As will be discussed in Sect. 4.3, the two methods are comparable, though method FP2 has slightly better accuracy and stability. In version 0.5.000 of the DRS, only method FP1 was available for general use as method FP2 was still in development. In forthcoming versions both will be offered as options in the final wavelength solution algorithm.
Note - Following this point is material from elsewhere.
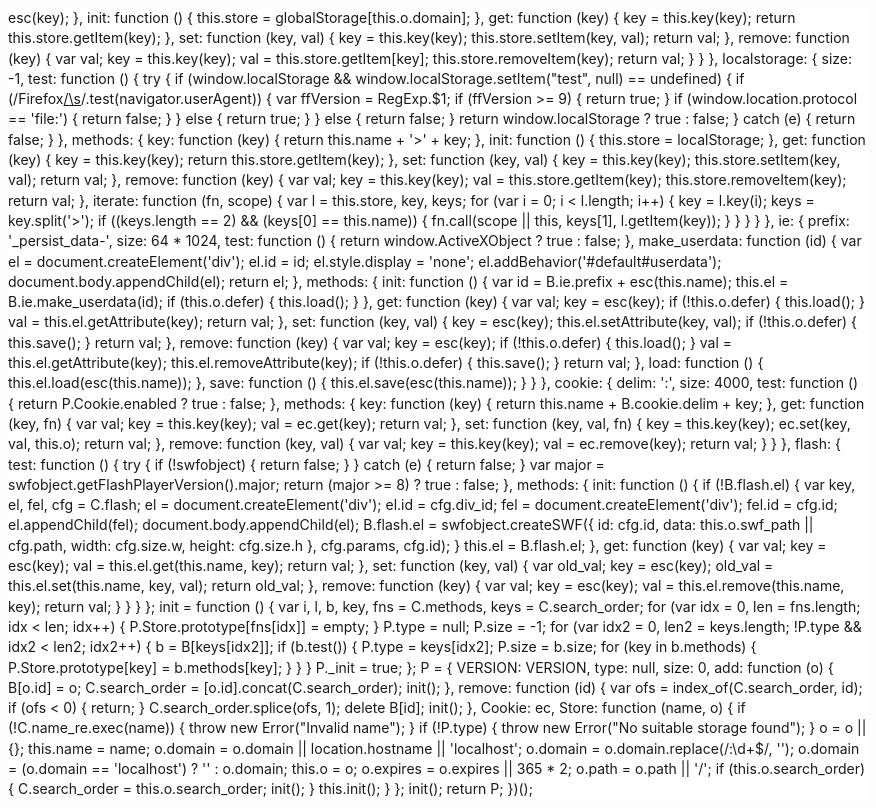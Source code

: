 esc(key); }, init: function () { this.store = globalStorage[this.o.domain]; }, get: function (key) { key = this.key(key); return this.store.getItem(key); }, set: function (key, val) { key = this.key(key); this.store.setItem(key, val); return val; }, remove: function (key) { var val; key = this.key(key); val = this.store.getItem[key]; this.store.removeItem(key); return val; } } }, localstorage: { size: -1, test: function () { try { if (window.localStorage && window.localStorage.setItem("test", null) == undefined) { if (/Firefox[\/\s](\d+\.\d+)/.test(navigator.userAgent)) { var ffVersion = RegExp.$1; if (ffVersion >= 9) { return true; } if (window.location.protocol == 'file:') { return false; } } else { return true; } } else { return false; } return window.localStorage ? true : false; } catch (e) { return false; } }, methods: { key: function (key) { return this.name + '>' + key; }, init: function () { this.store = localStorage; }, get: function (key) { key = this.key(key); return this.store.getItem(key); }, set: function (key, val) { key = this.key(key); this.store.setItem(key, val); return val; }, remove: function (key) { var val; key = this.key(key); val = this.store.getItem(key); this.store.removeItem(key); return val; }, iterate: function (fn, scope) { var l = this.store, key, keys; for (var i = 0; i < l.length; i++) { key = l.key(i); keys = key.split('>'); if ((keys.length == 2) && (keys[0] == this.name)) { fn.call(scope || this, keys[1], l.getItem(key)); } } } } }, ie: { prefix: '_persist_data-', size: 64 * 1024, test: function () { return window.ActiveXObject ? true : false; }, make_userdata: function (id) { var el = document.createElement('div'); el.id = id; el.style.display = 'none'; el.addBehavior('#default#userdata'); document.body.appendChild(el); return el; }, methods: { init: function () { var id = B.ie.prefix + esc(this.name); this.el = B.ie.make_userdata(id); if (this.o.defer) { this.load(); } }, get: function (key) { var val; key = esc(key); if (!this.o.defer) { this.load(); } val = this.el.getAttribute(key); return val; }, set: function (key, val) { key = esc(key); this.el.setAttribute(key, val); if (!this.o.defer) { this.save(); } return val; }, remove: function (key) { var val; key = esc(key); if (!this.o.defer) { this.load(); } val = this.el.getAttribute(key); this.el.removeAttribute(key); if (!this.o.defer) { this.save(); } return val; }, load: function () { this.el.load(esc(this.name)); }, save: function () { this.el.save(esc(this.name)); } } }, cookie: { delim: ':', size: 4000, test: function () { return P.Cookie.enabled ? true : false; }, methods: { key: function (key) { return this.name + B.cookie.delim + key; }, get: function (key, fn) { var val; key = this.key(key); val = ec.get(key); return val; }, set: function (key, val, fn) { key = this.key(key); ec.set(key, val, this.o); return val; }, remove: function (key, val) { var val; key = this.key(key); val = ec.remove(key); return val; } } }, flash: { test: function () { try { if (!swfobject) { return false; } } catch (e) { return false; } var major = swfobject.getFlashPlayerVersion().major; return (major >= 8) ? true : false; }, methods: { init: function () { if (!B.flash.el) { var key, el, fel, cfg = C.flash; el = document.createElement('div'); el.id = cfg.div_id; fel = document.createElement('div'); fel.id = cfg.id; el.appendChild(fel); document.body.appendChild(el); B.flash.el = swfobject.createSWF({ id: cfg.id, data: this.o.swf_path || cfg.path, width: cfg.size.w, height: cfg.size.h }, cfg.params, cfg.id); } this.el = B.flash.el; }, get: function (key) { var val; key = esc(key); val = this.el.get(this.name, key); return val; }, set: function (key, val) { var old_val; key = esc(key); old_val = this.el.set(this.name, key, val); return old_val; }, remove: function (key) { var val; key = esc(key); val = this.el.remove(this.name, key); return val; } } } }; init = function () { var i, l, b, key, fns = C.methods, keys = C.search_order; for (var idx = 0, len = fns.length; idx < len; idx++) { P.Store.prototype[fns[idx]] = empty; } P.type = null; P.size = -1; for (var idx2 = 0, len2 = keys.length; !P.type && idx2 < len2; idx2++) { b = B[keys[idx2]]; if (b.test()) { P.type = keys[idx2]; P.size = b.size; for (key in b.methods) { P.Store.prototype[key] = b.methods[key]; } } } P._init = true; }; P = { VERSION: VERSION, type: null, size: 0, add: function (o) { B[o.id] = o; C.search_order = [o.id].concat(C.search_order); init(); }, remove: function (id) { var ofs = index_of(C.search_order, id); if (ofs < 0) { return; } C.search_order.splice(ofs, 1); delete B[id]; init(); }, Cookie: ec, Store: function (name, o) { if (!C.name_re.exec(name)) { throw new Error("Invalid name"); } if (!P.type) { throw new Error("No suitable storage found"); } o = o || {}; this.name = name; o.domain = o.domain || location.hostname || 'localhost'; o.domain = o.domain.replace(/:\d+$/, ''); o.domain = (o.domain == 'localhost') ? '' : o.domain; this.o = o; o.expires = o.expires || 365 * 2; o.path = o.path || '/'; if (this.o.search_order) { C.search_order = this.o.search_order; init(); } this.init(); } }; init(); return P; })();</script> <script>$(function () { var store = new Persist.Store('ASP NET Core API Boxed ReadMe'); function turnOn($checkbox) { if ($checkbox.hasClass('alert-close-checkbox')) { $checkbox.parent().hide(); } else { $checkbox.parent().addClass('list-group-item-success'); } } function turnOff($checkbox) { if ($checkbox.hasClass('alert-close-checkbox')) { $checkbox.parent().show(); } else { $checkbox.parent().removeClass('list-group-item-success'); } } $(':checkbox').click(function () { var name = this.name; var value = this.value; if ($(this).is(':checked')) { store.set(this.name, 'checked'); turnOn($(this)); } else { store.remove(this.name); turnOff($(this)); } }); $(':checkbox').each(function () { var isChecked = store.get(this.name) == 'checked';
4. Performance tests and validation
To test the performance of the different wavelength solution generation methods, we ran all scripts on the calibrations of a two-week SPIRou run in February 2019. We used three different UNe line catalogues: the R11 catalogue, a combination of the R11 and S18 catalogues (with the S18 wavelengths kept for matching lines), and a selection of the most stable lines (i.e. those consistently identified for different HC frames) with updated, more accurate wavelength values. This selection of lines was derived using method FP2. First, the cavity width was fitted from the best HC lines (at blaze values of more than 30%, and with velocity offset from the catalogue less than 0.25 km s−1) for each of 50 HC exposures taken during commissioning (between May and November 2018). For each of these exposures, the wavelengths, fractional line numbers and calculated cavity widths of the lines used for the fit were saved. Then, all the lines were combined, and their wavelengths and cavity widths were fitted together to generate a very accurate cavity width fit (Fig. 6, top panel). Using this accurate cavity width fit, it can be seen that while for each catalogue line the different cavity widths measured for each exposure cluster together, these clusters can be significantly offset from the overall fit (Fig. 6, bottom panel). This would mean that for these offset values, the catalogue wavelengths are inaccurate. Therefore, each measured line’s wavelength was recalculated from its fractional line number and the FP equation. Finally, each line that was selected in at least two exposures was assigned an updated wavelength, as the median of its recalculated wavelengths. The stable lines catalogue is therefore not just a selection of the best lines from the others, but a new catalogue with updated wavelength values for each line. The full updated catalogue is presented in Appendix A.
![]() |
Fig. 6. Construction of a stable lines catalogue. Top: overall cavity width fit (black line) from the HC lines (dots) for fifty exposures. Bottom: zoom showing how the values for each line cluster together, but can be offset from the main fit. For scale, a cavity width offset of 0.2 μm corresponds to a velocity offset of 4.88 km s−1, using the FP equation and the initial cavity width value of 2d = 24.4999 mm. |
4.1. Impact of previous calibrations
The wavelength solution is the last step of a long calibration sequence. This made its development particularly challenging as changes upstream frequently meant large modifications in the data that proved destabilising for the wavelength solution, especially in the earliest versions of the DRS. As the DRS has evolved, this has somewhat ameliorated. Nevertheless, the previous calibrations can still impact the wavelength solution. In order to explore the performance of the wavelength solutions alone, therefore, the tests presented in the rest of this section are all carried out with the HC and FP files extracted using a single set of input calibrations. We found that fixing the input calibrations introduces large drifts between the wavelength solutions for different nights, of the order of ∼10−50 m s−1; however, they are easily calibrated out by subtracting the night-to-night median RV difference. This removes sensitivity to long-term drifts, without affecting the analysis of the wavelength solution.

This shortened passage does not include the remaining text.